(Source texts of formatted documents)
+===+

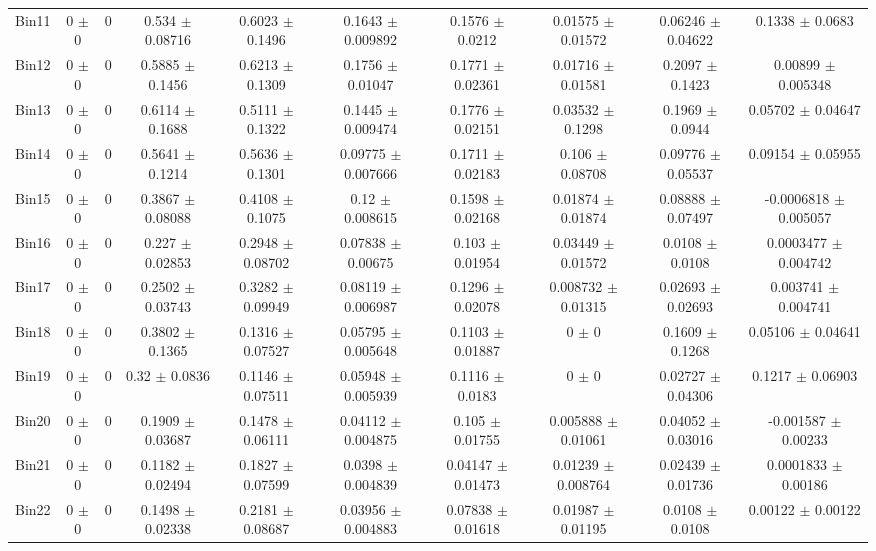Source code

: \begin{tabular}{@{\extracolsep{4pt}}lccccccccc@{}}
     Bin11 & 0 $\pm$ 0 & 0 & 0.534 $\pm$ 0.08716 & 0.6023 $\pm$ 0.1496 & 0.1643 $\pm$ 0.009892 & 0.1576 $\pm$ 0.0212 & 0.01575 $\pm$ 0.01572 & 0.06246 $\pm$ 0.04622 & 0.1338 $\pm$ 0.0683 \\ 
     Bin12 & 0 $\pm$ 0 & 0 & 0.5885 $\pm$ 0.1456 & 0.6213 $\pm$ 0.1309 & 0.1756 $\pm$ 0.01047 & 0.1771 $\pm$ 0.02361 & 0.01716 $\pm$ 0.01581 & 0.2097 $\pm$ 0.1423 & 0.00899 $\pm$ 0.005348 \\ 
     Bin13 & 0 $\pm$ 0 & 0 & 0.6114 $\pm$ 0.1688 & 0.5111 $\pm$ 0.1322 & 0.1445 $\pm$ 0.009474 & 0.1776 $\pm$ 0.02151 & 0.03532 $\pm$ 0.1298 & 0.1969 $\pm$ 0.0944 & 0.05702 $\pm$ 0.04647 \\ 
     Bin14 & 0 $\pm$ 0 & 0 & 0.5641 $\pm$ 0.1214 & 0.5636 $\pm$ 0.1301 & 0.09775 $\pm$ 0.007666 & 0.1711 $\pm$ 0.02183 & 0.106 $\pm$ 0.08708 & 0.09776 $\pm$ 0.05537 & 0.09154 $\pm$ 0.05955 \\ 
     Bin15 & 0 $\pm$ 0 & 0 & 0.3867 $\pm$ 0.08088 & 0.4108 $\pm$ 0.1075 & 0.12 $\pm$ 0.008615 & 0.1598 $\pm$ 0.02168 & 0.01874 $\pm$ 0.01874 & 0.08888 $\pm$ 0.07497 & -0.0006818 $\pm$ 0.005057 \\ 
     Bin16 & 0 $\pm$ 0 & 0 & 0.227 $\pm$ 0.02853 & 0.2948 $\pm$ 0.08702 & 0.07838 $\pm$ 0.00675 & 0.103 $\pm$ 0.01954 & 0.03449 $\pm$ 0.01572 & 0.0108 $\pm$ 0.0108 & 0.0003477 $\pm$ 0.004742 \\ 
     Bin17 & 0 $\pm$ 0 & 0 & 0.2502 $\pm$ 0.03743 & 0.3282 $\pm$ 0.09949 & 0.08119 $\pm$ 0.006987 & 0.1296 $\pm$ 0.02078 & 0.008732 $\pm$ 0.01315 & 0.02693 $\pm$ 0.02693 & 0.003741 $\pm$ 0.004741 \\ 
     Bin18 & 0 $\pm$ 0 & 0 & 0.3802 $\pm$ 0.1365 & 0.1316 $\pm$ 0.07527 & 0.05795 $\pm$ 0.005648 & 0.1103 $\pm$ 0.01887 & 0 $\pm$ 0 & 0.1609 $\pm$ 0.1268 & 0.05106 $\pm$ 0.04641 \\ 
     Bin19 & 0 $\pm$ 0 & 0 & 0.32 $\pm$ 0.0836 & 0.1146 $\pm$ 0.07511 & 0.05948 $\pm$ 0.005939 & 0.1116 $\pm$ 0.0183 & 0 $\pm$ 0 & 0.02727 $\pm$ 0.04306 & 0.1217 $\pm$ 0.06903 \\ 
     Bin20 & 0 $\pm$ 0 & 0 & 0.1909 $\pm$ 0.03687 & 0.1478 $\pm$ 0.06111 & 0.04112 $\pm$ 0.004875 & 0.105 $\pm$ 0.01755 & 0.005888 $\pm$ 0.01061 & 0.04052 $\pm$ 0.03016 & -0.001587 $\pm$ 0.00233 \\ 
     Bin21 & 0 $\pm$ 0 & 0 & 0.1182 $\pm$ 0.02494 & 0.1827 $\pm$ 0.07599 & 0.0398 $\pm$ 0.004839 & 0.04147 $\pm$ 0.01473 & 0.01239 $\pm$ 0.008764 & 0.02439 $\pm$ 0.01736 & 0.0001833 $\pm$ 0.00186 \\ 
     Bin22 & 0 $\pm$ 0 & 0 & 0.1498 $\pm$ 0.02338 & 0.2181 $\pm$ 0.08687 & 0.03956 $\pm$ 0.004883 & 0.07838 $\pm$ 0.01618 & 0.01987 $\pm$ 0.01195 & 0.0108 $\pm$ 0.0108 & 0.00122 $\pm$ 0.00122 \\ 

\end{tabular}
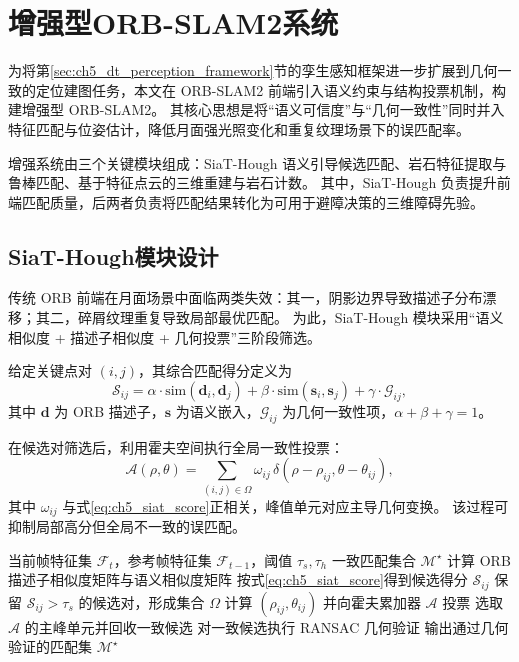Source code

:\section{增强型ORB-SLAM2系统}
\label{sec:ch5_orbslam}

为将第\ref{sec:ch5_dt_perception_framework}节的孪生感知框架进一步扩展到几何一致的定位建图任务，本文在 ORB-SLAM2 前端引入语义约束与结构投票机制，构建增强型 ORB-SLAM2。
其核心思想是将“语义可信度”与“几何一致性”同时并入特征匹配与位姿估计，降低月面强光照变化和重复纹理场景下的误匹配率。

增强系统由三个关键模块组成：SiaT-Hough 语义引导候选匹配、岩石特征提取与鲁棒匹配、基于特征点云的三维重建与岩石计数。
其中，SiaT-Hough 负责提升前端匹配质量，后两者负责将匹配结果转化为可用于避障决策的三维障碍先验。

\subsection{SiaT-Hough模块设计}
\label{subsec:ch5_siat_hough}

传统 ORB 前端在月面场景中面临两类失效：其一，阴影边界导致描述子分布漂移；其二，碎屑纹理重复导致局部最优匹配。
为此，SiaT-Hough 模块采用“语义相似度 + 描述子相似度 + 几何投票”三阶段筛选。

给定关键点对 $(i,j)$，其综合匹配得分定义为
\begin{equation}
\mathcal{S}_{ij}=\alpha \cdot \mathrm{sim}\!\left(\mathbf{d}_i,\mathbf{d}_j\right)
+\beta \cdot \mathrm{sim}\!\left(\mathbf{s}_i,\mathbf{s}_j\right)
+\gamma \cdot \mathcal{G}_{ij},
\label{eq:ch5_siat_score}
\end{equation}
其中 $\mathbf{d}$ 为 ORB 描述子，$\mathbf{s}$ 为语义嵌入，$\mathcal{G}_{ij}$ 为几何一致性项，$\alpha+\beta+\gamma=1$。

在候选对筛选后，利用霍夫空间执行全局一致性投票：
\begin{equation}
\mathcal{A}(\rho,\theta)=\sum_{(i,j)\in\Omega} \omega_{ij}\,
\delta\!\left(\rho-\rho_{ij},\theta-\theta_{ij}\right),
\label{eq:ch5_hough_vote}
\end{equation}
其中 $\omega_{ij}$ 与式\eqref{eq:ch5_siat_score}正相关，峰值单元对应主导几何变换。
该过程可抑制局部高分但全局不一致的误匹配。

\begin{algorithm}[H]
\caption{SiaT-Hough 语义引导匹配}
\label{alg:ch5_siat_hough}
\begin{algorithmic}[1]
\REQUIRE 当前帧特征集 $\mathcal{F}_t$，参考帧特征集 $\mathcal{F}_{t-1}$，阈值 $\tau_s,\tau_h$
\ENSURE 一致匹配集合 $\mathcal{M}^\star$
\STATE 计算 ORB 描述子相似度矩阵与语义相似度矩阵
\STATE 按式\eqref{eq:ch5_siat_score}得到候选得分 $\mathcal{S}_{ij}$
\STATE 保留 $\mathcal{S}_{ij}>\tau_s$ 的候选对，形成集合 $\Omega$
\STATE 计算 $(\rho_{ij},\theta_{ij})$ 并向霍夫累加器 $\mathcal{A}$ 投票
\ENDFOR
\STATE 选取 $\mathcal{A}$ 的主峰单元并回收一致候选
\STATE 对一致候选执行 RANSAC 几何验证
\STATE 输出通过几何验证的匹配集 $\mathcal{M}^\star$
\end{algorithmic}
\end{algorithm}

+===+

**TASK ITEM**
The answer must consist of every line above that contains the word "star".

**SOLUTION TO THE EXERCISE**
\ENSURE 一致匹配集合 $\mathcal{M}^\star$
\STATE 输出通过几何验证的匹配集 $\mathcal{M}^\star$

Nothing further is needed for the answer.